Task prompt
Using the records below, copy every line that holds the string "onde".

Plain-text document sources

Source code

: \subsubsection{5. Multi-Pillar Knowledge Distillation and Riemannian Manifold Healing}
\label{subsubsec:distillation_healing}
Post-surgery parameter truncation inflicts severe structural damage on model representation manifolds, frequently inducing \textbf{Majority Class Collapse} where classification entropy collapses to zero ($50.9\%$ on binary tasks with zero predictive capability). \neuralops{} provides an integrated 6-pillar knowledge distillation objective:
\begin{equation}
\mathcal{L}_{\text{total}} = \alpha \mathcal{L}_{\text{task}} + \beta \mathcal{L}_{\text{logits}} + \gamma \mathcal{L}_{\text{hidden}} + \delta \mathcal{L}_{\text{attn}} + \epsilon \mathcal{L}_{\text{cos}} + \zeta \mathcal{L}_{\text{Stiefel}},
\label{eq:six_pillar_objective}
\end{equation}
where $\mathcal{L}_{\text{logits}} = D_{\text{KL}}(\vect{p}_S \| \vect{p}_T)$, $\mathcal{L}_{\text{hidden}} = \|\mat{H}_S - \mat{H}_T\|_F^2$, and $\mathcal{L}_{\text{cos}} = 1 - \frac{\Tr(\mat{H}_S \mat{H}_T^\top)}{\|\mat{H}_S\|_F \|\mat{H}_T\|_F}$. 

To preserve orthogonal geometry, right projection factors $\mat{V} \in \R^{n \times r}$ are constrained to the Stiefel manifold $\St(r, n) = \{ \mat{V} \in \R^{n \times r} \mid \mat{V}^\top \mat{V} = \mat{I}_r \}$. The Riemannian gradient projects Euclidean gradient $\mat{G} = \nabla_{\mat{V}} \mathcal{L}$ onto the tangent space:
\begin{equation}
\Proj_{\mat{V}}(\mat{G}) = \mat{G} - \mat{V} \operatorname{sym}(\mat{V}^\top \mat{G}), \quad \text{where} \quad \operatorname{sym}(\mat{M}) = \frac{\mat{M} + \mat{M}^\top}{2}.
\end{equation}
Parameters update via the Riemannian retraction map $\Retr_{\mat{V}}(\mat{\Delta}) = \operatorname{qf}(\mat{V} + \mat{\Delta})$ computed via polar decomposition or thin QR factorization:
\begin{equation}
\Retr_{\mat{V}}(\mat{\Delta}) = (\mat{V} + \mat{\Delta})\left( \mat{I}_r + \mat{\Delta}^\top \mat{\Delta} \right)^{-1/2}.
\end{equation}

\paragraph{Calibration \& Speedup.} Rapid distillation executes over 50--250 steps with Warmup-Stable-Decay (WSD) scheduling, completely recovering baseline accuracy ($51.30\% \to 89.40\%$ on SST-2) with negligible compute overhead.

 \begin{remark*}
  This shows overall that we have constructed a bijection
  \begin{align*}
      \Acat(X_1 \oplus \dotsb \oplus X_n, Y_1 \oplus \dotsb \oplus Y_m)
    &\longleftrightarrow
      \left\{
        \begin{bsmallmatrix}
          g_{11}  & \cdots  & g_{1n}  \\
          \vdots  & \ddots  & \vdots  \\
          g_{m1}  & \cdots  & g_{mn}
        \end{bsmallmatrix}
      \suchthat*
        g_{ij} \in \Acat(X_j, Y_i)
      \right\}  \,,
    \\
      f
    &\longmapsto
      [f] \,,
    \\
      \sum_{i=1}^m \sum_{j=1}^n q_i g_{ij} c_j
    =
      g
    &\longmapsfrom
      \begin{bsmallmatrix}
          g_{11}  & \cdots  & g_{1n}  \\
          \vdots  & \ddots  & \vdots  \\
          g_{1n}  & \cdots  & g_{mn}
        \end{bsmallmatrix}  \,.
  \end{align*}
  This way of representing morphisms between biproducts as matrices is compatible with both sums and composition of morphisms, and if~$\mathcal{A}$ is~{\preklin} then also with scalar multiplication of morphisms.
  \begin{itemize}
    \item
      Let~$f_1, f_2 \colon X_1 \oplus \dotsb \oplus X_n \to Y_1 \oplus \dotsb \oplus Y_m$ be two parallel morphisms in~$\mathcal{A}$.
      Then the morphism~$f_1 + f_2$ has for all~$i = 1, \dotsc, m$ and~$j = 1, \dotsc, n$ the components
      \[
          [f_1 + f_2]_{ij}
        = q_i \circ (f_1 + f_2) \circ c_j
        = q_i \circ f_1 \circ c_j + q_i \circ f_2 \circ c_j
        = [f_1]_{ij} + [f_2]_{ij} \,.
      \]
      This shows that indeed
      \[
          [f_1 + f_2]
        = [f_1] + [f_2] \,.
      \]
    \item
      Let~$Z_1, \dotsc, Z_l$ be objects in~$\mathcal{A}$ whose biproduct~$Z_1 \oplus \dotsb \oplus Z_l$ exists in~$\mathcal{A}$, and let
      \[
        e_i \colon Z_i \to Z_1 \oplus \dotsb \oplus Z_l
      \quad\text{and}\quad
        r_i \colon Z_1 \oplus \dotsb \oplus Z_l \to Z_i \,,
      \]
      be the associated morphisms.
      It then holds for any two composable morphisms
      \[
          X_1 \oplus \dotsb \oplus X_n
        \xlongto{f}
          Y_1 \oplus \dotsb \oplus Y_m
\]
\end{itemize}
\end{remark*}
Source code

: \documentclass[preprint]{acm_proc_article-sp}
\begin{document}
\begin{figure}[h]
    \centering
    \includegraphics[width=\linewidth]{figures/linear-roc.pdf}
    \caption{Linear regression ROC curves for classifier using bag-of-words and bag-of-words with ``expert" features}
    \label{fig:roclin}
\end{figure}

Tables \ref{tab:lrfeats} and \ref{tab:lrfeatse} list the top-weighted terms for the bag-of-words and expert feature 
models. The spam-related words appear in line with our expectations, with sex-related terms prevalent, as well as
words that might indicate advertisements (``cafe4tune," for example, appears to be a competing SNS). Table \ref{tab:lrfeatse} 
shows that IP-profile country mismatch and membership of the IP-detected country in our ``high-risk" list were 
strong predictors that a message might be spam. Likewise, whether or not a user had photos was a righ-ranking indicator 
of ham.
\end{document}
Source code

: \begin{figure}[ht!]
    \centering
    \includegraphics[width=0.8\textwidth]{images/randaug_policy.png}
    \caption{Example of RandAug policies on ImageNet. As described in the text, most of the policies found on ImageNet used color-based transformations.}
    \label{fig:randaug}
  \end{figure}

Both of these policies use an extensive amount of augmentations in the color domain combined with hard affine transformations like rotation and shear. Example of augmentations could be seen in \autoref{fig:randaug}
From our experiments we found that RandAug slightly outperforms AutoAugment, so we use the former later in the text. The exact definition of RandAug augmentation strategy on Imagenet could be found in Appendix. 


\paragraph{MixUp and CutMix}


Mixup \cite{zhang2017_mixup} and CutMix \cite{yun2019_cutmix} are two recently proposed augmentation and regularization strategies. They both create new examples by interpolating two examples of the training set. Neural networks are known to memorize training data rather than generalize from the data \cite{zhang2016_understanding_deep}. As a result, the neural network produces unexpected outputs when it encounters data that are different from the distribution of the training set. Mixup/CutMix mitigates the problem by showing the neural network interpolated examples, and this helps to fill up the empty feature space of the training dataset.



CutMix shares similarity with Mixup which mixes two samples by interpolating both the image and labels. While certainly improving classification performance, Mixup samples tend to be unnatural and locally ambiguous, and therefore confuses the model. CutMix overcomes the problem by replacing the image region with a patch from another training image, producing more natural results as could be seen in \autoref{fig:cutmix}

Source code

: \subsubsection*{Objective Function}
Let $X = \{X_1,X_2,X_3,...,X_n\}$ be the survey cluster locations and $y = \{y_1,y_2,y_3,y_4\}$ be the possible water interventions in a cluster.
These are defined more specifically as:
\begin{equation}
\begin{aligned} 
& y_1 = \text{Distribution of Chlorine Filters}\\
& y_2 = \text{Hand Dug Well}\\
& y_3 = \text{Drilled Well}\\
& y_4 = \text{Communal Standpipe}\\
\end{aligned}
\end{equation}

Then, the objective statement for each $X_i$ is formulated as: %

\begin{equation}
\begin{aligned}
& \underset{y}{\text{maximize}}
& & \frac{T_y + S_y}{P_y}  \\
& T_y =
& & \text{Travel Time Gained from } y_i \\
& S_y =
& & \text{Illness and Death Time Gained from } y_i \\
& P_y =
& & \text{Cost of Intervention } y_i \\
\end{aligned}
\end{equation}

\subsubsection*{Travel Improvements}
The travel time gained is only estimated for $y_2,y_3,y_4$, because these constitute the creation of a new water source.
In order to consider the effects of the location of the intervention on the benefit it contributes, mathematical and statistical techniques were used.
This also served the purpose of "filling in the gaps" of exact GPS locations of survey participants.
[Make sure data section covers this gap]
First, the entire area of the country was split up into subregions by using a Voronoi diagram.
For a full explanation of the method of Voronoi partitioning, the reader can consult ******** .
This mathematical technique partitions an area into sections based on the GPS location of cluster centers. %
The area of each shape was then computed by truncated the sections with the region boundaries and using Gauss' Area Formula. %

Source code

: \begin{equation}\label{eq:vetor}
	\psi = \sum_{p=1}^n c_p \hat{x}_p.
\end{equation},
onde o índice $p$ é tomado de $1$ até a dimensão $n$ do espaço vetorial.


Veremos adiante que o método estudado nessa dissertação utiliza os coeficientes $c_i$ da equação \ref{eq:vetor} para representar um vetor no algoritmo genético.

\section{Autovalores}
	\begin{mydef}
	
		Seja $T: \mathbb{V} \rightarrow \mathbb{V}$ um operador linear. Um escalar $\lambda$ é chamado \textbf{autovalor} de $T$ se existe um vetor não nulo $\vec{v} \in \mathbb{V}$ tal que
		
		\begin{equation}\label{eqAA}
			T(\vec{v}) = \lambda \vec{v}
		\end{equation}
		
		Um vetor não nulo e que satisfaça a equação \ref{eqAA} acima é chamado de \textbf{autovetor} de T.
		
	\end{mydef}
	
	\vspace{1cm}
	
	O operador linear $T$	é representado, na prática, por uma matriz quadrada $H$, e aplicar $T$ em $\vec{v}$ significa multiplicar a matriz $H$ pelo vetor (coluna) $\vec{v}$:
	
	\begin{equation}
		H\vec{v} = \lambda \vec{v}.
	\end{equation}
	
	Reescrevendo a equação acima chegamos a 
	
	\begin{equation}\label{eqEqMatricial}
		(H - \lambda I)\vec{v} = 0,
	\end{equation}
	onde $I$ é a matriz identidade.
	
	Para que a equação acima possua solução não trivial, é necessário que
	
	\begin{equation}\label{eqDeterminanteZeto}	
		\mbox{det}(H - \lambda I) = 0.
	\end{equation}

Result for this task
onde o índice $p$ é tomado de $1$ até a dimensão $n$ do espaço vetorial.
	onde $I$ é a matriz identidade.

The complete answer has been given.